Exercise details: Please state how many lines in the records that follow include "forall", with no other output.

Source material:

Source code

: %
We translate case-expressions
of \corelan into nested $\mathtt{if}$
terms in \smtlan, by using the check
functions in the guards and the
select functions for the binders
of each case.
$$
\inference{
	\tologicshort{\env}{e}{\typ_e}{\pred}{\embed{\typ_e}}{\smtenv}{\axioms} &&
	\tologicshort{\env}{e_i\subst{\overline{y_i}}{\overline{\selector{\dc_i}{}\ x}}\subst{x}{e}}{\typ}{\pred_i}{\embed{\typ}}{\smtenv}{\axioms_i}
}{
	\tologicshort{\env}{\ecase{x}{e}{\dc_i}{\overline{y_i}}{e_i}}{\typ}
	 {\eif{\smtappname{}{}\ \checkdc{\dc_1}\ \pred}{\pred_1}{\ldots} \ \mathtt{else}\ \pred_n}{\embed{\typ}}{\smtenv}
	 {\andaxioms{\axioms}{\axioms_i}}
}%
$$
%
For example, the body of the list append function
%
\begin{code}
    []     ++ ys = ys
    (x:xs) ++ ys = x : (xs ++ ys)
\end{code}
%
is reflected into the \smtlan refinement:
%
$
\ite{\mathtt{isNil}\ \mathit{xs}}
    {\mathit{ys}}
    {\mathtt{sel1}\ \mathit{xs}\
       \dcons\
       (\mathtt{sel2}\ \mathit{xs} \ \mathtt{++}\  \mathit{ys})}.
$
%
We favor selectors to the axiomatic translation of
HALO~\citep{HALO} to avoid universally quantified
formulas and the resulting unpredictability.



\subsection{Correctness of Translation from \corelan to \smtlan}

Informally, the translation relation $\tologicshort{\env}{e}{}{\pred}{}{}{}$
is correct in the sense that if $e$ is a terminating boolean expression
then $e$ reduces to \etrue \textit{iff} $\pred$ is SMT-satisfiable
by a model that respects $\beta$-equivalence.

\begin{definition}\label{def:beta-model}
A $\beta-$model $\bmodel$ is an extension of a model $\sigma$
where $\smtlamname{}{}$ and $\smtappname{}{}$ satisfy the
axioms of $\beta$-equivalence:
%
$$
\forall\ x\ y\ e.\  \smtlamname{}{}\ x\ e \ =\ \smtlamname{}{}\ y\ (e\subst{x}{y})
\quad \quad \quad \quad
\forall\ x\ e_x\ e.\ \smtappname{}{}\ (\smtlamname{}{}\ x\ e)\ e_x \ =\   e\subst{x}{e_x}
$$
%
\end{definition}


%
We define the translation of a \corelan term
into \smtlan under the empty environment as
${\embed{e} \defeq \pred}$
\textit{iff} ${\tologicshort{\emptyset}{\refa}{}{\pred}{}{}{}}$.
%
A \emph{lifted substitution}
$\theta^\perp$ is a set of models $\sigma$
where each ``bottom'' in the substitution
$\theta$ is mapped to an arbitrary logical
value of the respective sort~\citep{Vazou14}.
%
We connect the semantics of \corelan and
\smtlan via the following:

Your solution: 2